Tel est le destin de Setsuko Ideta, née alors que les bombes pleuvaient sur la Japon victime de ses folies nationalistes. Elle a étudié au lycée Morimura Gakuen de Tokyo en 1961. Passionnée de culture française elle a rejoint ensuite le département de langue française de l'université Sophia à Tokyo. C'est à cette époque qu'elle a rencontré le peintre français Balthus, de son vrai nom Balthasar Klossowski (ses ancêtres étaient polonais et prussiens).
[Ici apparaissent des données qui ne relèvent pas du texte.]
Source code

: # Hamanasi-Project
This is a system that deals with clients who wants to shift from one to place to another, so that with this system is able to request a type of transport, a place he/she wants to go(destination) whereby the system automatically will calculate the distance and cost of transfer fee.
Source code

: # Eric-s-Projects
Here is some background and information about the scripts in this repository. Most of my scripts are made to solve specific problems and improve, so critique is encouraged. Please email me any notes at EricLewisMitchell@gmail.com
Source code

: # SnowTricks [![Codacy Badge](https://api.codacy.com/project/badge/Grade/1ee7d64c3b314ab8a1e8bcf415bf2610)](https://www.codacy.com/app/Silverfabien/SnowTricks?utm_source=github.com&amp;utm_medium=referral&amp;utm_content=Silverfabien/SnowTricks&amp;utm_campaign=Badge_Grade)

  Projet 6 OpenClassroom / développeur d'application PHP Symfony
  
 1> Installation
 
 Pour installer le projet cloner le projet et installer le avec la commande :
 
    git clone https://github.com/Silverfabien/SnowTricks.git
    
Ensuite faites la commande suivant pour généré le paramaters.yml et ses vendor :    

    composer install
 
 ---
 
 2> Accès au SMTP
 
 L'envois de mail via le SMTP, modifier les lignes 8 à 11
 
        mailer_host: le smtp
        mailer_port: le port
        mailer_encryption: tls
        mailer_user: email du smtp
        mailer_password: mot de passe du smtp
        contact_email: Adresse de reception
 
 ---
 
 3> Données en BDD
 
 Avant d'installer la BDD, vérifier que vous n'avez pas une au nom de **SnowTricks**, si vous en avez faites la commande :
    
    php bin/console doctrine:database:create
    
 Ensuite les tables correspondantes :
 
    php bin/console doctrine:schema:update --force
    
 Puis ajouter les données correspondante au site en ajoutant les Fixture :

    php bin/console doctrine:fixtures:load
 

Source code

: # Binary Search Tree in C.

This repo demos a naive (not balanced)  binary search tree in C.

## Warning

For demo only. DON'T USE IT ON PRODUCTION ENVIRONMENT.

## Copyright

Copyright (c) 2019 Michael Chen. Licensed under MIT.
Balthus, dont un autoportrait s'intitule "le roi des chats" a toujours cultivé le mystère autour de sa vie, ce qui a nourri sa légende... et éclipsé la carrière de celle qui ne devint sa femme qu'en 1967 (la vie sentimentale du peintre était compliquée). Setsuko Klossowska-Ideta est peintre, écrivaine et céramiste. Elle a exposé à Rome, New York, Paris.
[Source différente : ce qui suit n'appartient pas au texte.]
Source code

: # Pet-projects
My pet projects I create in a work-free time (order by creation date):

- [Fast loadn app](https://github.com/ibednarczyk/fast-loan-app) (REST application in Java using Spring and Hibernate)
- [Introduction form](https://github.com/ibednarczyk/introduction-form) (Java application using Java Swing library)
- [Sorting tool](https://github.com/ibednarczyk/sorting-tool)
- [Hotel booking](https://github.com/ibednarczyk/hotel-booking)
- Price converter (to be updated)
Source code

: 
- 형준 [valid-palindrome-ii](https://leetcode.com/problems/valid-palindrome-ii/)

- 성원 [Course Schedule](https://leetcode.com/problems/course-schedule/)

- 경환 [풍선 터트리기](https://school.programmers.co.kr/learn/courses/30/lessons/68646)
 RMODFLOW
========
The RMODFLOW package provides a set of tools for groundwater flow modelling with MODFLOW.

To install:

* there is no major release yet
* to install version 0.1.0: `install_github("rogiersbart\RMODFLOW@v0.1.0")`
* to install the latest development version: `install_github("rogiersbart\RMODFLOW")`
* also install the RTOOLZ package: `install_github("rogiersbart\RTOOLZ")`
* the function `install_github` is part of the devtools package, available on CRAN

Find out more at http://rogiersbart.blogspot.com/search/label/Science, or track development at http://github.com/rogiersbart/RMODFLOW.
C'est néanmoins avec grâce et un réel attachement à l'homme dont elle partagea la vie que Setsuko remplit son rôle de "veuve de Balthus" - jusque dans le titre, "comtesse de Rola". Le quartier de noblesse que s'était attribué Balthus dans les années 50 quand il vivait au manoir de Chassy dans le Morvan est "sans fondement", selon Wikipedia, mais il facilitait sans doute les contacts du peintre avec la bonne société et entretenait sa légende de noble bohême et baladin. Légende qu'il s'appliquait tout aussitôt à démentir avec malice: "Moi, une vie de bohême ? Allons donc, plus je vais, plus le grand seigneur reparaît en moi, et encore dans de telles proportions qu’il n’y a déjà plus de place pour moi", disait-il en 1935,
Ce samedi 27 septembre 2025, Setsuko Klossowska-Ideta accueille en compagnie du syndic de Rossinière Jean-Pierre Neff une cinquantaine de membres de la Société vaudoise d'histoire et d'archéologie divisés en quatre groupes. Je fais partie de l'avant-dernier. Devant l'entrée du Grand Chalet, drapée dans un très élégant kimono, maquillée avec soin, elle se préoccupe avant toute chose d'une dame handicapée qu'elle fait asseoir à ses côtés. C'est à de petits gestes comme celui-ci qu'on devine la classe d'une personne.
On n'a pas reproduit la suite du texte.